Peroxidase-Enhanced Photocatalytic Activity of Au-Cu2O Core-Shell Nanocrystals

Abstract

As the talented motif of two-component systems, core-shell nanocrystals with multi-functional chemical properties have attracted ever-increasing interests. Among the different material combinations, Au-based core-shell nanocrystals are particularly appealing since the protected, nano-sized Au can perform a myriad of catalytic reactions, e.g. peroxidase enzyme mimics. On the other hand, utilization of Au can benefit semiconductor nanostructures for various photocatalytic applications. The introduced Au may function as charge separation enhancer for semiconductor, which improves the carrier utilization efficiency to promote photocatalysis. In this work, Au-Cu2O core-shell nanocrystals were synthesized and used for unique peroxidase-assisted photocatalytic applications. By virtue of the peroxidase-like property of nano-sized Au, Au-Cu2O can catalyze hydrogen peroxide to generate OH radicals for participation in photocatalytic reactions.
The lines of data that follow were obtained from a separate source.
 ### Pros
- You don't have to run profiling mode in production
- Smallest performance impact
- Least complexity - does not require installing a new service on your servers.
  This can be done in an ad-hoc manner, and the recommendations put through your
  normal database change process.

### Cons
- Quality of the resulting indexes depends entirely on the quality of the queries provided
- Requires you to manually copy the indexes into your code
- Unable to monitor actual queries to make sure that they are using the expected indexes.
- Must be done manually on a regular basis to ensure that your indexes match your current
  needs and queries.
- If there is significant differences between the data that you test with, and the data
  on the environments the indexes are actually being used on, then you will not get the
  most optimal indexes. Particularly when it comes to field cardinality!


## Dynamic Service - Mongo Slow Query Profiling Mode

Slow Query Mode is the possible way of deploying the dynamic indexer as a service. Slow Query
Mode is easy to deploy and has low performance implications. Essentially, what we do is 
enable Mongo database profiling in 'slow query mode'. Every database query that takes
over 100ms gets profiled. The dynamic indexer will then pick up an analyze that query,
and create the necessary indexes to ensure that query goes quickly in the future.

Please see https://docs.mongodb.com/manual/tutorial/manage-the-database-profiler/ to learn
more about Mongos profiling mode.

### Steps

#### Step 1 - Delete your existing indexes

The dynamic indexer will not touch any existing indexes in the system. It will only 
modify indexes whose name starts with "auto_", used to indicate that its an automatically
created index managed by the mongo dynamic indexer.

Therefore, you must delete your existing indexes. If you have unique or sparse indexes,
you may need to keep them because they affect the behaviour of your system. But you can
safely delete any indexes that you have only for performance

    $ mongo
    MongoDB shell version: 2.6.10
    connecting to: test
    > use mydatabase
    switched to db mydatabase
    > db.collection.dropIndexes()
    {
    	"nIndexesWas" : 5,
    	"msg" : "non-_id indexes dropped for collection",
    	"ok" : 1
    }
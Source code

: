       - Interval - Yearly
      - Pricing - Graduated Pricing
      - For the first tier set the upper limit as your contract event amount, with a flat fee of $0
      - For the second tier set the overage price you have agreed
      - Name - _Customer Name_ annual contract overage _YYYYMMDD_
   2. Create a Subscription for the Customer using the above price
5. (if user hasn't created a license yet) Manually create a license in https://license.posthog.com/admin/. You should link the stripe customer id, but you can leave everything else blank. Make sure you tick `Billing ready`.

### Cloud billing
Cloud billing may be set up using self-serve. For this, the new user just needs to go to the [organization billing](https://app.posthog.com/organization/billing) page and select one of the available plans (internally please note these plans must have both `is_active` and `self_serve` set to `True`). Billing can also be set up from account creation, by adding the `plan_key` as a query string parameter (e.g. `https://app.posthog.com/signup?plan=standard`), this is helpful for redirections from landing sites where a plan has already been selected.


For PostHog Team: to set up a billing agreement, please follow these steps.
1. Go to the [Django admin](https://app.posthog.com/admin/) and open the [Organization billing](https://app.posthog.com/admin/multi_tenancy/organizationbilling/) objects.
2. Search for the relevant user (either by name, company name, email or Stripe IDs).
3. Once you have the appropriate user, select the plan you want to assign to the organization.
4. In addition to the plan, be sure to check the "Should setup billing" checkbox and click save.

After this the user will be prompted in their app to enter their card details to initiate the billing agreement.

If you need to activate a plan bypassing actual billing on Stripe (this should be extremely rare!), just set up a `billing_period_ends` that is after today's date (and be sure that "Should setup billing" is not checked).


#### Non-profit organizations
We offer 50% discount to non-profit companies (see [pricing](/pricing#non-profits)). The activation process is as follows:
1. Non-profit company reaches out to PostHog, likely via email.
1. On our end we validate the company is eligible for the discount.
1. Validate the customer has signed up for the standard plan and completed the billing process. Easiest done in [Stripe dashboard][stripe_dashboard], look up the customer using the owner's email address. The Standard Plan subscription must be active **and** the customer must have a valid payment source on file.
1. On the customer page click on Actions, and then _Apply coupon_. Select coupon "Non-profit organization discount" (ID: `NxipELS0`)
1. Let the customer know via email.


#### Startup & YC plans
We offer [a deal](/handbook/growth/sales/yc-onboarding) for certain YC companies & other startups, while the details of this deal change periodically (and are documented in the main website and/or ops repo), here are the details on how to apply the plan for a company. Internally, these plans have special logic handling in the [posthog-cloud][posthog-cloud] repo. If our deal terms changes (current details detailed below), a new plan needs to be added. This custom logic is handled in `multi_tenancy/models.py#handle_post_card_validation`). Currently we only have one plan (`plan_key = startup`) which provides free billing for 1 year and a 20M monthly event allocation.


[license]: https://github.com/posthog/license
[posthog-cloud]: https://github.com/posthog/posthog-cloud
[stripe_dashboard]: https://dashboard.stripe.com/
On the other hand, due to the relative band alignment, introduction of Au can enhance the charge separation of Cu2O, therefore improving the overall photocatalytic activity. The peroxidase-enhanced photocatalytic properties of Au-Cu2O nanocrystals were evaluated by using methyl orange as the test pollutant. The results showed that Au-Cu2O surpassed pure Au and pure Cu2O in methyl orange degradation under light illumination. This superiority was ascribed to the functionality synergy between the remarkable peroxidase activity of Au and the pronounced charge separation of Au-Cu2O. This work delivers a new photocatalyst configuration by exploiting the multi-functionalities of nanosized Au for environmental and energy science applications.